There are 400,000 xml files. Most of the weight does not exceed 2KB. The Java application should read them from disk, process (now using stax parser) and load them into various collections.

How many threads should I use for this purpose? Some people say that it is inefficient to use more than one stream for reading from a disk, others, on the contrary, include quite a lot of streams.


Added:

@Arhad @KoVadim @Monk if you run the program for the first time (ie, there is no warmup), then this process takes as much as an hour for me, on other machines - no more than 15 minutes. After several launches, the processing takes me about 15 minutes too. Yesterday I tried forkjoinpool (each folder goes to a separate thread) and fixedthreadpool (just throwing all the files in the form of a runnable task in a row) - zero sense.

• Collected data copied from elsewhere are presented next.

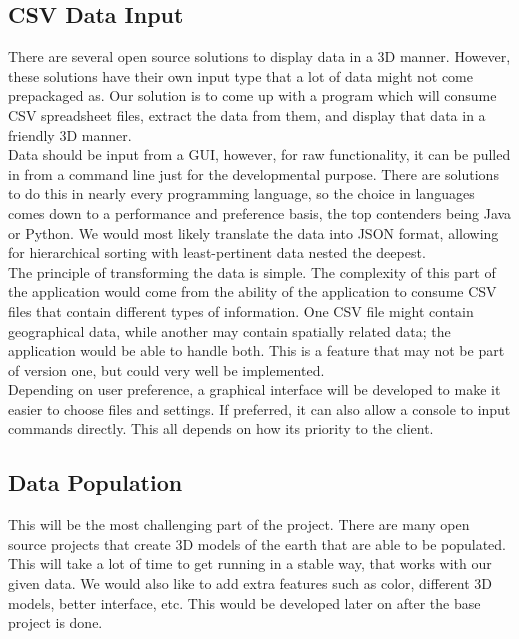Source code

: \documentclass[journal,10pt,onecolumn,compsoc]{IEEEtran} \usepackage[margin=1.0in]{geometry} \usepackage{pdfpages}
\begin{document}
    \subsection{CSV Data Input}
    There are several open source solutions to display data in a 3D manner. However, these solutions have their own input type that a lot of data might not come prepackaged as. Our solution is to come up with a program which will consume CSV spreadsheet files, extract the data from them, and display that data in a friendly 3D manner. \\
    \newline
    Data should be input from a GUI, however, for raw functionality, it can be pulled in from a command line just for the developmental purpose. There are solutions to do this in nearly every programming language, so the choice in languages comes down to a performance and preference basis, the top contenders being Java or Python. We would most likely translate the data into JSON format, allowing for hierarchical sorting with least-pertinent data nested the deepest.\\
    \newline
    The principle of transforming the data is simple. The complexity of this part of the application would come from the ability of the application to consume CSV files that contain different types of information. One CSV file might contain geographical data, while another may contain spatially related data; the application would be able to handle both. This is a feature that may not be part of version one, but could very well be implemented.\\
    \newline
    Depending on user preference, a graphical interface will be developed to make it easier to choose files and settings. If preferred, it can also allow a console to input commands directly. This all depends on how its priority to the client.\\

    \subsection{Data Population}
    This will be the most challenging part of the project. There are many open source projects that create 3D models of the earth that are able to be populated. This will take a lot of time to get running in a stable way, that works with our given data. We would also like to add extra features such as color, different 3D models, better interface, etc. This would be developed later on after the base project is done.\\
\end{document}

Exhibited 4 threads (so many cores from the processor). Maybe you can somehow increase the amount of one-time information feed from disk to memory, the files are defragmented, you have to go directly on the media in a row, if I understand correctly.

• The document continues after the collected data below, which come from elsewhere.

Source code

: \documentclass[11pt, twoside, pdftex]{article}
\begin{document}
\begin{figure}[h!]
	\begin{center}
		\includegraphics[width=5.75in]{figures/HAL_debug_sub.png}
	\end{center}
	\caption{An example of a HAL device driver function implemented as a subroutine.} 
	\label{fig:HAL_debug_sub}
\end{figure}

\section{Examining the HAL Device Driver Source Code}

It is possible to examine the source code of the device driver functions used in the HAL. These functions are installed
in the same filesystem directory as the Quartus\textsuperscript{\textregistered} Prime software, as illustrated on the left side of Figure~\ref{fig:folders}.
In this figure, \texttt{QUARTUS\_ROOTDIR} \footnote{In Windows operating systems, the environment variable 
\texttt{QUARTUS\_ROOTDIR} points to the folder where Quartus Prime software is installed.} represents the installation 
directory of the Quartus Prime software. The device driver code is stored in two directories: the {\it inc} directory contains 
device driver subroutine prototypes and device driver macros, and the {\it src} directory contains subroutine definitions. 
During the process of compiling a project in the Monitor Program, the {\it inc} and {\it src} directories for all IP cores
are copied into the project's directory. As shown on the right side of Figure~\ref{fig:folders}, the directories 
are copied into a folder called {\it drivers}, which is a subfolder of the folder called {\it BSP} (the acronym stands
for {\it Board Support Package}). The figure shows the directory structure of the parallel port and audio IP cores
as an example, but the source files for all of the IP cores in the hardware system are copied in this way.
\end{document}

About the separation of logic: I thought about it at the very beginning. But it can hardly be applied to the stax parser.

  • I think the Producer-Consumer pattern is right for you: one stream reads files and puts them into a thread-safe queue, other threads select them from the queue and parse. - Alexander Petrov
  • @Alexander Petrov yes, it would be nice to use it, but I don’t know if it is relevant for the stax parser? - TheSN pm
  • With small file sizes, it is easier to read them in the DOM and then process them. - Alexander Petrov
  • producer / consumer doesn't care at all what kind of logic it contains. The main thing is that there are designated inputs-outputs. And the logic of "transformation" can be any. - andreycha

3 answers 3

In short, there is no universal answer to this question. Arm yourself with a profiler and look for maximum performance among various numbers of files that can be simultaneously opened.

The fact is that:

  • on the one hand, HDD and SSD cannot be polled simultaneously in several streams, even if these streams belong to different processes;
  • but on the other hand, the operating system typically does a read-ahead readjustment into a buffer located in an unallocated area of ​​RAM. However, it is almost impossible to predict the success of such caching due to the combination of a huge number of constantly changing factors.
  • 3
    I think even a profiler is not needed here. 400,000 files to upload - this is unlikely to be faster than a few seconds. Therefore, you can measure any instrument. Regarding the number of threads - I think they will be either the number of cores + 1, or the number of cores / 2 + 1. - KoVadim

Separate logic. Load files in one stream, process downloaded files in another.

The disk will not be idle while it is being processed, as if you were working in one thread, but it will not try to download files into several threads, which rarely makes sense without low-level processing.

    Many streams are not good. 1 thread is also not good. You should have a ney system implemented, a typical pair of threads reads (that is, it waits until the operating system provides data from hard) 2.a second pair is already working with a pair of data provided from 1 thread. (but you still have decoding yes, I think it should be attached to the first pair).